On 15 January 2015, the Bureau of Industry and Security (BIS) within the US Department of Commerce issued amendments to the Export Administration Regulations to implement the policy changes announced by President Obama on 17 December 2014 concerning US-Cuba relations.  Similarly, the Office of Foreign Assets Control (OFAC) within the US Department of the Treasury issued amendments to the Cuban Assets Control Regulations to implement the changes announced by the President. 

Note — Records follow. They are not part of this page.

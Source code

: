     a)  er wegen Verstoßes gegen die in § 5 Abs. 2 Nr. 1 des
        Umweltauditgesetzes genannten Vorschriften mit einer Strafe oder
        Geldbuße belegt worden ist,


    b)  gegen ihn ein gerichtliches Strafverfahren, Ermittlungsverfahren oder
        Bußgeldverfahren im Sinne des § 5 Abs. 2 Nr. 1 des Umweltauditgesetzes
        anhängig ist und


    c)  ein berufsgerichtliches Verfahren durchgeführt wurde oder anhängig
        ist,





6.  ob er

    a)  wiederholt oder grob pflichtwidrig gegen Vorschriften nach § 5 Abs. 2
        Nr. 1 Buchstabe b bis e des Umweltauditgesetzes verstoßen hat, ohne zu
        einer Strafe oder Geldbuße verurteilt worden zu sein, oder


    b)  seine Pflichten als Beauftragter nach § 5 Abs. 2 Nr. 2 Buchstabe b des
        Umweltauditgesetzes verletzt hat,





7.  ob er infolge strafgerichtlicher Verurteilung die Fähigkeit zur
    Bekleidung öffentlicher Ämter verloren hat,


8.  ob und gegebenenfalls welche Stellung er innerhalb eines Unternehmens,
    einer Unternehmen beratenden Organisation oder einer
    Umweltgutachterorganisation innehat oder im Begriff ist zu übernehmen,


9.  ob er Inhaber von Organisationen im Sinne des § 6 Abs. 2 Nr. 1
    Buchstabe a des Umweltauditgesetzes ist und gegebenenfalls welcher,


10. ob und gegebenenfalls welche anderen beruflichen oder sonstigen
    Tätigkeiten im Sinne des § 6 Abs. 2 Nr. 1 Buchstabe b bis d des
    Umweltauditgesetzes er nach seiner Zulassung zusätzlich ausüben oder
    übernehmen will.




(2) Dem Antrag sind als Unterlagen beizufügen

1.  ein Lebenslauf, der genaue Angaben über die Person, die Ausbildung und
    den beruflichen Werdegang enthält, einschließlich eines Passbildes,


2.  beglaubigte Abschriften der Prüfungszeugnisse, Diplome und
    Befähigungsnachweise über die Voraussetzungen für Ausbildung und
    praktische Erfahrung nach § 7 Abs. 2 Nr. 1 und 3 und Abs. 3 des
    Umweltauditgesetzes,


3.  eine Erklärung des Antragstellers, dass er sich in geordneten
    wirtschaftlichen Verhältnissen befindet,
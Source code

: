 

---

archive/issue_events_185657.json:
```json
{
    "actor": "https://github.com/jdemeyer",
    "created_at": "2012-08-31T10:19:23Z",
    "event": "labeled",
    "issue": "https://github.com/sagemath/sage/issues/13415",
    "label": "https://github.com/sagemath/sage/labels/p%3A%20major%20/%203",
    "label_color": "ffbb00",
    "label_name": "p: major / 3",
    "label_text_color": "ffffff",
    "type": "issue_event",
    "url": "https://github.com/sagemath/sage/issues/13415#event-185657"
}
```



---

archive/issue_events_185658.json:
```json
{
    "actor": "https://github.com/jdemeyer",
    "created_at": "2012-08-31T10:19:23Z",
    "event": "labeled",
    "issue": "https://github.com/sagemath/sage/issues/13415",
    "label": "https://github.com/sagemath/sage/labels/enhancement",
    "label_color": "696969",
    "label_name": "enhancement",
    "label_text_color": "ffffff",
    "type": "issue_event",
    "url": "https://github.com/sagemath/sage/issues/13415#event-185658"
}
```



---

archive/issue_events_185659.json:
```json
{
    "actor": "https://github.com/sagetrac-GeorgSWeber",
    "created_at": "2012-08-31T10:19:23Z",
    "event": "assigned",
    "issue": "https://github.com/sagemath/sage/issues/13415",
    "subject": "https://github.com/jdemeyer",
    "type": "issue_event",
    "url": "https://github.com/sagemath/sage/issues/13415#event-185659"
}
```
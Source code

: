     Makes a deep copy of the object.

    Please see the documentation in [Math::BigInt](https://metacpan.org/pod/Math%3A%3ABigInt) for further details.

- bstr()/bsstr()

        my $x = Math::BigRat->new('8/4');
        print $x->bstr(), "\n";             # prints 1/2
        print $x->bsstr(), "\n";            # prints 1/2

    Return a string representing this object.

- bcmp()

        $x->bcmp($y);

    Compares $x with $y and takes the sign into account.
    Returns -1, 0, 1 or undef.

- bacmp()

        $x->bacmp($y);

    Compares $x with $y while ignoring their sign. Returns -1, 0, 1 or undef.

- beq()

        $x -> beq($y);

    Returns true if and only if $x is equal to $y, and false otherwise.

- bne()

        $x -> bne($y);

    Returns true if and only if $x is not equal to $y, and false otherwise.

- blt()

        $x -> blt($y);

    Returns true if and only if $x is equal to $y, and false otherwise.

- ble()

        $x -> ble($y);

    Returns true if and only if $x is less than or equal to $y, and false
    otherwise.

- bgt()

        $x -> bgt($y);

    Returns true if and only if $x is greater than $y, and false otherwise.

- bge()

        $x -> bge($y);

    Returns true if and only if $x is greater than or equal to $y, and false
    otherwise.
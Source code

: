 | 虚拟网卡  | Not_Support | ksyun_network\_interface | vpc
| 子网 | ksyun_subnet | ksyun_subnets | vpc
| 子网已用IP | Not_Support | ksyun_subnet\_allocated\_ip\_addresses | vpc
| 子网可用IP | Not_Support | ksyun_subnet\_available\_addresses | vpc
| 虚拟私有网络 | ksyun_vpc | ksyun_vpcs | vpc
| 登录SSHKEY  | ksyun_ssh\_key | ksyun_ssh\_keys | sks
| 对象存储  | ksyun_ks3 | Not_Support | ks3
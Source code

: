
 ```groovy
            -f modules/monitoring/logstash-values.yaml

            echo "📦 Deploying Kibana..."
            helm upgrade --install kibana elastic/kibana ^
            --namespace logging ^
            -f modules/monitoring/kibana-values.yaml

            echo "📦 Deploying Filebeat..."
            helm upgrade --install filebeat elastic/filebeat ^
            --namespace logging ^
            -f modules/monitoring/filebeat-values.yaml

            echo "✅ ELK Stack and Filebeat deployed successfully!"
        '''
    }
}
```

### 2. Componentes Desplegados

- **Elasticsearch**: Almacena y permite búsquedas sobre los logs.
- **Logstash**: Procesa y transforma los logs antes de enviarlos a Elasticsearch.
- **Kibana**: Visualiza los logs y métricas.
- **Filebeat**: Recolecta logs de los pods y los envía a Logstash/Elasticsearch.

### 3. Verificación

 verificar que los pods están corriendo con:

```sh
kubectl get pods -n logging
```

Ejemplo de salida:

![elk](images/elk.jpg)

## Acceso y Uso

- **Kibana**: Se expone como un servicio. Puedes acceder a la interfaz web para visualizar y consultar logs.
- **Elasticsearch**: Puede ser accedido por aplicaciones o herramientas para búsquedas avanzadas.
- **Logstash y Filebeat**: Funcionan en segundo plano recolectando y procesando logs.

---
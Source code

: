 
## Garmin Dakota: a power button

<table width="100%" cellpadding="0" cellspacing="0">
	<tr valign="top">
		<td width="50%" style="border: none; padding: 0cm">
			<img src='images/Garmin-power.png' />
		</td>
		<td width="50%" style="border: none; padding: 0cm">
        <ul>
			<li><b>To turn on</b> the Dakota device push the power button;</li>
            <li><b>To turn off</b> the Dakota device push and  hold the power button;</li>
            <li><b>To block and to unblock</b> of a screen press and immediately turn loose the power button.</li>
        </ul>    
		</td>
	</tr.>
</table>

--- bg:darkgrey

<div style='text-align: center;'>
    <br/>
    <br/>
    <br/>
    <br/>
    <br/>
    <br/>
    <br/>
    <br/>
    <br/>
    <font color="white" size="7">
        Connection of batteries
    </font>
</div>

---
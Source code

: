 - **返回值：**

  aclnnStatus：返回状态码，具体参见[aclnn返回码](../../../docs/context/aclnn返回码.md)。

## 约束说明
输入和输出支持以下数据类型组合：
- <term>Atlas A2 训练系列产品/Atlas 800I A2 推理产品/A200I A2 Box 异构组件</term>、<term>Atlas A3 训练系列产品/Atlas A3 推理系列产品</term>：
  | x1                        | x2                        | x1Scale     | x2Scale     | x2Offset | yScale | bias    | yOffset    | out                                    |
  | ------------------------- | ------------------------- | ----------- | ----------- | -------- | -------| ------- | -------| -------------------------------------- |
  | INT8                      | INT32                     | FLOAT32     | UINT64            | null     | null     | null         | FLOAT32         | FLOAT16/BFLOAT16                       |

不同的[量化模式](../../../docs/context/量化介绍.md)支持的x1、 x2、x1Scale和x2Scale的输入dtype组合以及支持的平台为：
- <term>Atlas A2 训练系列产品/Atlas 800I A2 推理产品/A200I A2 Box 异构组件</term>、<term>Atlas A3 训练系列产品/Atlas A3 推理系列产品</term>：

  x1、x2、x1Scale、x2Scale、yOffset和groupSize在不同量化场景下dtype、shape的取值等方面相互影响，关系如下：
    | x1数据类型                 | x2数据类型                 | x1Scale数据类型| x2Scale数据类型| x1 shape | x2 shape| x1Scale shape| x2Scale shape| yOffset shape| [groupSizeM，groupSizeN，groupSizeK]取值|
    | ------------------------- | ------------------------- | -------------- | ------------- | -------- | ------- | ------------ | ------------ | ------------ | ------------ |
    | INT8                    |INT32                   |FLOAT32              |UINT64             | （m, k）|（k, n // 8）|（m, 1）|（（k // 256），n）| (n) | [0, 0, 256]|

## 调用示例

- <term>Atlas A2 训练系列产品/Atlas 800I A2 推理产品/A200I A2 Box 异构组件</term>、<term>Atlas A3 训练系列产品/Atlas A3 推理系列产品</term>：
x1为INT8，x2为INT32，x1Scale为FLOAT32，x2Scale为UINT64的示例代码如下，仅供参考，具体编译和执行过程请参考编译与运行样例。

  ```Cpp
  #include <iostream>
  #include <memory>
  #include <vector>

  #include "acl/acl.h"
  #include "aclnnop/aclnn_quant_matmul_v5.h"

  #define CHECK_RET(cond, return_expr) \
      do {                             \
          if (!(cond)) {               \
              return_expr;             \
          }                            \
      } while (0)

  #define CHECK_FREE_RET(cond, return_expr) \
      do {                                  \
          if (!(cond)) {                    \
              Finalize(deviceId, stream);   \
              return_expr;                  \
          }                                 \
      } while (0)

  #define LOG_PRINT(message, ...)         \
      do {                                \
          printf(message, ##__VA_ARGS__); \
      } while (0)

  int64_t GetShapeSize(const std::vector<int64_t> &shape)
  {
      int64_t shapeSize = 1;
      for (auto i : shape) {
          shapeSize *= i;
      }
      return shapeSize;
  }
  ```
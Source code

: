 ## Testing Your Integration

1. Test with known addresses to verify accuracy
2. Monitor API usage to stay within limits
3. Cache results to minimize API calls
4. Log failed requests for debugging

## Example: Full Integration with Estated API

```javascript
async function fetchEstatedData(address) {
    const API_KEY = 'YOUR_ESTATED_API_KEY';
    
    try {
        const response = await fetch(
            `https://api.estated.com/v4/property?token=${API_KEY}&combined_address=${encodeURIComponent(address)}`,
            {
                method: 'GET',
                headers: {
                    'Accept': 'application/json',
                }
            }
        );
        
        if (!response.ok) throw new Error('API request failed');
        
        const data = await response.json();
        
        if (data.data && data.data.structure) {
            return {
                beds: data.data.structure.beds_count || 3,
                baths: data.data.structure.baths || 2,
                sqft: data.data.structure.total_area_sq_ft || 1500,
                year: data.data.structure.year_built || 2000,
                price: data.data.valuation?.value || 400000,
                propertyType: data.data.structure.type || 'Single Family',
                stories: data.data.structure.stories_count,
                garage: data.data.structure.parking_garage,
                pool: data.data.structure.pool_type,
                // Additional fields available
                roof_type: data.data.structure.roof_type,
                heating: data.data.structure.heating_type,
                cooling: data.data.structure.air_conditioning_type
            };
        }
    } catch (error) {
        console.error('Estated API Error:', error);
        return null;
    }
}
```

For decades, the United States has maintained a comprehensive embargo on trade with Cuba. Pursuant to that embargo, all items that are subject to the Export Administration Regulations require a license for export or reexport to Cuba unless authorized by a license exception. The BIS, which administers Cuban export and reexport restrictions, has added new license exceptions to implement the changes announced by the President. In particular, the BIS amendments enable the export and reexport to Cuba of items intended to empower the nascent Cuban private sector by supporting private economic activity. Items include building materials for use by the private sector to construct or renovate privately-owned buildings including privately-owned residences, businesses, places of worship and buildings for private sector social or recreational use; goods for use by private sector entrepreneurs such as auto mechanics, barbers and hairstylists and restaurateurs; and tools and equipment for private sector agricultural activity. Additionally, the amendments enable the export to Cuba of certain items intended to contribute to the ability of the Cuban people to communicate with one another and with people in the United States and the rest of the world. Those exports include commercial sales of items for the establishment and upgrade of communications-related systems as well as certain consumer communications devices, related software, applications, and hardware.  The text of the new rule adopted by the BIS is available here

The amendments issued by OFAC—which operate in conjunction with the amendments issued by the BIS—facilitate travel to Cuba for authorized purposes, facilitate the provision by travel agents and airlines of authorized travel services and the forwarding by certain entities of authorized remittances, raise the limit on certain categories of remittances to Cuba, allow US financial institutions to open correspondent accounts at Cuban financial institutions to facilitate the processing of authorized transactions, authorize certain transactions with Cuban nationals located outside of Cuba, and allow a number of other activities related to, among other areas, telecommunications, financial services, trade, and shipping. The text of the new rule adopted by OFAC is available here.

These sweeping changes significantly ease sanctions on Cuba, and open up the country to expanded trade and financial activities with persons affected by the US restrictions.